__PROBLEM__:
Your answer should consist of each line below that includes the word "ChatCondition".
(Beginning of SUPPLIED RECORDS)
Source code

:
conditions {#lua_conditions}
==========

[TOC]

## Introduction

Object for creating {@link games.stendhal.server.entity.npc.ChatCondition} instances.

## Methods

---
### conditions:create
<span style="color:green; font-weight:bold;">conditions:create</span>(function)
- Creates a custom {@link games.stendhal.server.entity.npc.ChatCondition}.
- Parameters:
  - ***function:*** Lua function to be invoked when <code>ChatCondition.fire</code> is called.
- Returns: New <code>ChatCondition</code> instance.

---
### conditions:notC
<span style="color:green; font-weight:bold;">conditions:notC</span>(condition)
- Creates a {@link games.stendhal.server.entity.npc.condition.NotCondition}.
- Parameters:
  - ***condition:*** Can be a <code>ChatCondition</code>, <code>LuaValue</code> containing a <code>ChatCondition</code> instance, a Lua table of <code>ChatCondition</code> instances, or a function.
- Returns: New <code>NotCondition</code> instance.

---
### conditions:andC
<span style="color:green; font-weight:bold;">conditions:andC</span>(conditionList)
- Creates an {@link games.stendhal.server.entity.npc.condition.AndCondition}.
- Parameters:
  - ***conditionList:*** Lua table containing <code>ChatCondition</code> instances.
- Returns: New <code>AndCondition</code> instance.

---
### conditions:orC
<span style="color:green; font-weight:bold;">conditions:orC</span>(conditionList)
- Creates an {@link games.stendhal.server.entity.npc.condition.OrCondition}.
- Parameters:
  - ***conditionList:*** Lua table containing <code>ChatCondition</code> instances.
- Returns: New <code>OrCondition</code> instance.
(End of SUPPLIED RECORDS)
__ANSWER TO THIS EXERCISE__:
Object for creating {@link games.stendhal.server.entity.npc.ChatCondition} instances.
- Creates a custom {@link games.stendhal.server.entity.npc.ChatCondition}.
  - ***function:*** Lua function to be invoked when <code>ChatCondition.fire</code> is called.
- Returns: New <code>ChatCondition</code> instance.
  - ***condition:*** Can be a <code>ChatCondition</code>, <code>LuaValue</code> containing a <code>ChatCondition</code> instance, a Lua table of <code>ChatCondition</code> instances, or a function.
  - ***conditionList:*** Lua table containing <code>ChatCondition</code> instances.
  - ***conditionList:*** Lua table containing <code>ChatCondition</code> instances.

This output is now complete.